A phrodite Vasilis was swimming in the mouth of the Chalikiopoulos Lagoon on the Greek island of Corfu while two of Baron von Berg’s SS bodyguards watched nervously from shore. High above them, overlooking the lagoon from its lofty hill, was the Villa Achillion, the Baron’s estate. No doubt more SS were watching her from the terrace. She knew that if she should so much as take in a mouthful of water and choke for but a moment, the Baron would have their heads when he returned to the island.
“You look so hot and uncomfortable, boys,” she called out in Greek, splashing some water, teasing them as she often did. “Don’t you want to come in?”
Hans looked like he very much wanted to join her, but Peter spoke sharply to him in German and offered him a cigarette instead. How anybody could smoke outside in the heat of the day Aphrodite could never understand, but it was an addiction her father the tobacco merchant had always encouraged.
She sighed and let her eyes drift across the sparkling water toward Pondikonissi, or Mouse Island, the farther of two islets that floated offshore. Legend said that the islet was Odysseus’s ship, the one Poseidon turned to stone. Seen from a distance, the dark mound did indeed resemble a vessel enshrouded in somber cypress trees. It was crowned at the top by a tiny whitewashed monastery from the eleventh century, the Church of the Pantokrator, an inviting refuge.
“Suit yourselves,” she called, and broke away toward the islet. They started calling out after her in angry, fearful tones, but she ignored them and made her way to the islet.
Upon reaching it, she rose from the water, wrung her long black hair, and let the beads of water roll off her bronzed body. At the foot of the whitewashed steps, she found her robe hanging on a peg along with some slippers. One look back toward shore showed Hans watching her through his Zeiss field glasses, to make sure she was all right, and Peter radioing the others on the villa’s terrace. She slipped on the robe, tied the belt, and ascended the steps that spiraled up to the treetops.
At the top of the hill, she emerged onto a cobbled terrace and entered the tiny monastery. It was to this hiding place that she often came, to shed her pretentious ways with the Baron, to light a candle for Chris, and to confess her life of sin to the Orthodox priest, whose wizened old face now nodded gravely as she began to cry once more in the dark.
“The Baron returns today, Father John,” she said. “Please grant me God’s forgiveness.”
Father John raised an eyebrow. “For what you have done, child, or what you are going to do?”
Aphrodite felt embarrassed to discuss such things with a priest who had sworn off the temptations of the flesh.
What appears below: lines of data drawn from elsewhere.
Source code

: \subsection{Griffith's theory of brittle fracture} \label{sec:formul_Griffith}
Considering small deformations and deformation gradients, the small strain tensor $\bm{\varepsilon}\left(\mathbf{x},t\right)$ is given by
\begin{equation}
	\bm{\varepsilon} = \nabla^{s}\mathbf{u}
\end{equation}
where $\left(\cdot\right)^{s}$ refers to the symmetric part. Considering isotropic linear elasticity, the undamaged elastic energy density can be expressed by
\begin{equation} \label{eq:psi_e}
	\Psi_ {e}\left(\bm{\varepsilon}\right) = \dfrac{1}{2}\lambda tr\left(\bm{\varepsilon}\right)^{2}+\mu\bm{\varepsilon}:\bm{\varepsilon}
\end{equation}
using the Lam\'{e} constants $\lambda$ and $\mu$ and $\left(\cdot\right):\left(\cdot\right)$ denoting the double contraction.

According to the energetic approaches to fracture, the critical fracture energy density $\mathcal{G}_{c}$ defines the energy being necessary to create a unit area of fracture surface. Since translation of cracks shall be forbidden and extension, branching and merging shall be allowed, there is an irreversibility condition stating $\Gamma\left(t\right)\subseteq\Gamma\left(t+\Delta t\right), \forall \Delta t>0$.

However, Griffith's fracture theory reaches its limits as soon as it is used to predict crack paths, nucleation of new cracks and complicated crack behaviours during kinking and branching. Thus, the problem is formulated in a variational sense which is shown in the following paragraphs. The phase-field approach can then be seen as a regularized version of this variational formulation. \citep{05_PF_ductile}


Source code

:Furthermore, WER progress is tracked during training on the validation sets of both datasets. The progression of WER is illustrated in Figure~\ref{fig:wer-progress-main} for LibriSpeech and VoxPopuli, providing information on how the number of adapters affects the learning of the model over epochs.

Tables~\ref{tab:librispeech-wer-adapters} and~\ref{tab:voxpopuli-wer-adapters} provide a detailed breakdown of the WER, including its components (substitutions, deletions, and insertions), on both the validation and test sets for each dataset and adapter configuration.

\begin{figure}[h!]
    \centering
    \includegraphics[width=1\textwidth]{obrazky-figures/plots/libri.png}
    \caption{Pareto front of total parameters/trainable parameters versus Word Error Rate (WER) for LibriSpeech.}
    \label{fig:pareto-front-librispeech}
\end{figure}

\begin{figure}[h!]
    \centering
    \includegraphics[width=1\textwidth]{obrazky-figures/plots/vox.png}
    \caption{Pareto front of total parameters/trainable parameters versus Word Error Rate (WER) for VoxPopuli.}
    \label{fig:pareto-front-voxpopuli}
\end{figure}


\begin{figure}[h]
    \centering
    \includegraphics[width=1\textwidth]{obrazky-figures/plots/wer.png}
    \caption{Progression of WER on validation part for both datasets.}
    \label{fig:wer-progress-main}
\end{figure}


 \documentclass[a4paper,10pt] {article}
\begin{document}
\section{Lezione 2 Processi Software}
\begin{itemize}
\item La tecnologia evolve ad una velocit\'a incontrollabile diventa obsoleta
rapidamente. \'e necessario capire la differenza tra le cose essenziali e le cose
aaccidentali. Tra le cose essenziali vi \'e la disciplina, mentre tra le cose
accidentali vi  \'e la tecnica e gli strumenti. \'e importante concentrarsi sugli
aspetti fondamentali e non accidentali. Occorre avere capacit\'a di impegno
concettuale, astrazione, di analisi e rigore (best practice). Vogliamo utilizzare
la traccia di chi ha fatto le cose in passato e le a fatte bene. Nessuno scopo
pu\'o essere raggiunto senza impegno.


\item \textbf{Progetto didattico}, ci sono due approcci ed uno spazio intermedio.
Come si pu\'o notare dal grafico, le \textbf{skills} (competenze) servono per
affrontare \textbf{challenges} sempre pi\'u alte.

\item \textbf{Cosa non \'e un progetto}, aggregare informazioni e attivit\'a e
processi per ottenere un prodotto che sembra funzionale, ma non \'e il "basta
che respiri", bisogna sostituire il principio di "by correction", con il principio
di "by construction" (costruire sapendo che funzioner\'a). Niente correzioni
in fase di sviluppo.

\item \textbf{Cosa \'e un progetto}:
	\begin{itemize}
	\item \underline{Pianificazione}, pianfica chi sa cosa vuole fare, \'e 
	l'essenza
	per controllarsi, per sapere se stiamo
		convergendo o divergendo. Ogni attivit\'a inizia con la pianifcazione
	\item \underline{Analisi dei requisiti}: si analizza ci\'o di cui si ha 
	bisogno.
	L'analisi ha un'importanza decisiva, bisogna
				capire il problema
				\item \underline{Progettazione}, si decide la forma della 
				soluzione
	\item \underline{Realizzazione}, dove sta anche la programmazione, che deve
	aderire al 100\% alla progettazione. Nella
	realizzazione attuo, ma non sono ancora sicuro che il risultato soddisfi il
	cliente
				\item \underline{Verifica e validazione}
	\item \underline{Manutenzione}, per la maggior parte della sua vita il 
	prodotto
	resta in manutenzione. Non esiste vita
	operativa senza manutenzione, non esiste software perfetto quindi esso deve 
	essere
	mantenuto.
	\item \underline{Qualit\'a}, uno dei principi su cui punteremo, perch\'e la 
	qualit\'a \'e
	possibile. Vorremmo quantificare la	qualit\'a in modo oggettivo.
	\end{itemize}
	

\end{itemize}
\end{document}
Still, the old man smiled in a way that hinted that before making his vows, he had not passed through life without knowing its pleasures.
“What’s done is done,” she confessed, and told him once again-for her own justification rather than for his understanding-how she had met Baron Ludwig von Berg that summer day in ’42 when he was wheeled into her Red Cross hospital in Athens with a gunshot wound to the head.